Collected data
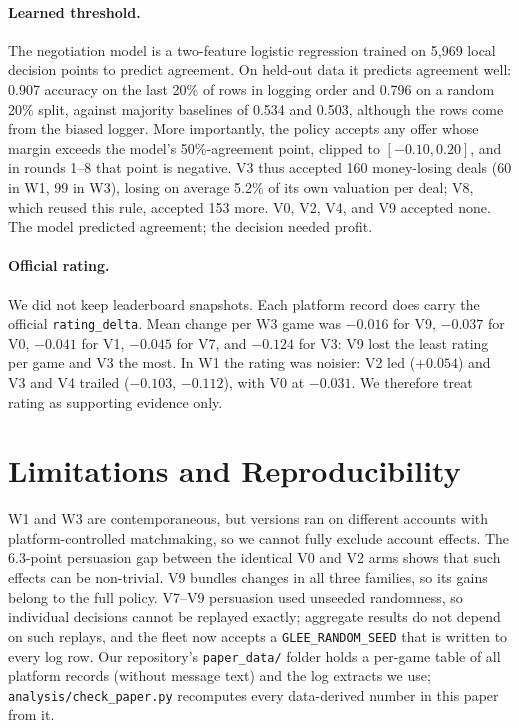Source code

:\documentclass{article}
\begin{document}
\paragraph{Learned threshold.}
The negotiation model is a two-feature logistic regression trained on 5{,}969 local decision points to predict agreement. On held-out data it predicts agreement well: 0.907 accuracy on the last 20\% of rows in logging order and 0.796 on a random 20\% split, against majority baselines of 0.534 and 0.503, although the rows come from the biased logger. More importantly, the policy accepts any offer whose margin exceeds the model's 50\%-agreement point, clipped to $[-0.10, 0.20]$, and in rounds 1--8 that point is negative. V3 thus accepted 160 money-losing deals (60 in W1, 99 in W3), losing on average 5.2\% of its own valuation per deal; V8, which reused this rule, accepted 153 more. V0, V2, V4, and V9 accepted none. The model predicted agreement; the decision needed profit.

\paragraph{Official rating.}
We did not keep leaderboard snapshots. Each platform record does carry the official \texttt{rating\_delta}. Mean change per W3 game was $-0.016$ for V9, $-0.037$ for V0, $-0.041$ for V1, $-0.045$ for V7, and $-0.124$ for V3: V9 lost the least rating per game and V3 the most. In W1 the rating was noisier: V2 led ($+0.054$) and V3 and V4 trailed ($-0.103$, $-0.112$), with V0 at $-0.031$. We therefore treat rating as supporting evidence only.

\section{Limitations and Reproducibility}

W1 and W3 are contemporaneous, but versions ran on different accounts with platform-controlled matchmaking, so we cannot fully exclude account effects. The 6.3-point persuasion gap between the identical V0 and V2 arms shows that such effects can be non-trivial. V9 bundles changes in all three families, so its gains belong to the full policy. V7--V9 persuasion used unseeded randomness, so individual decisions cannot be replayed exactly; aggregate results do not depend on such replays, and the fleet now accepts a \texttt{GLEE\_RANDOM\_SEED} that is written to every log row. Our repository's \texttt{paper\_data/} folder holds a per-game table of all platform records (without message text) and the log extracts we use; \texttt{analysis/check\_paper.py} recomputes every data-derived number in this paper from it.
\end{document}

▸ **Task goal**: Print all of the records shown above exactly, leaving out each picture.

▸ **Expected answer**:
Source code

:\documentclass{article}
\begin{document}
\paragraph{Learned threshold.}
The negotiation model is a two-feature logistic regression trained on 5{,}969 local decision points to predict agreement. On held-out data it predicts agreement well: 0.907 accuracy on the last 20\% of rows in logging order and 0.796 on a random 20\% split, against majority baselines of 0.534 and 0.503, although the rows come from the biased logger. More importantly, the policy accepts any offer whose margin exceeds the model's 50\%-agreement point, clipped to $[-0.10, 0.20]$, and in rounds 1--8 that point is negative. V3 thus accepted 160 money-losing deals (60 in W1, 99 in W3), losing on average 5.2\% of its own valuation per deal; V8, which reused this rule, accepted 153 more. V0, V2, V4, and V9 accepted none. The model predicted agreement; the decision needed profit.

\paragraph{Official rating.}
We did not keep leaderboard snapshots. Each platform record does carry the official \texttt{rating\_delta}. Mean change per W3 game was $-0.016$ for V9, $-0.037$ for V0, $-0.041$ for V1, $-0.045$ for V7, and $-0.124$ for V3: V9 lost the least rating per game and V3 the most. In W1 the rating was noisier: V2 led ($+0.054$) and V3 and V4 trailed ($-0.103$, $-0.112$), with V0 at $-0.031$. We therefore treat rating as supporting evidence only.

\section{Limitations and Reproducibility}

W1 and W3 are contemporaneous, but versions ran on different accounts with platform-controlled matchmaking, so we cannot fully exclude account effects. The 6.3-point persuasion gap between the identical V0 and V2 arms shows that such effects can be non-trivial. V9 bundles changes in all three families, so its gains belong to the full policy. V7--V9 persuasion used unseeded randomness, so individual decisions cannot be replayed exactly; aggregate results do not depend on such replays, and the fleet now accepts a \texttt{GLEE\_RANDOM\_SEED} that is written to every log row. Our repository's \texttt{paper\_data/} folder holds a per-game table of all platform records (without message text) and the log extracts we use; \texttt{analysis/check\_paper.py} recomputes every data-derived number in this paper from it.
\end{document}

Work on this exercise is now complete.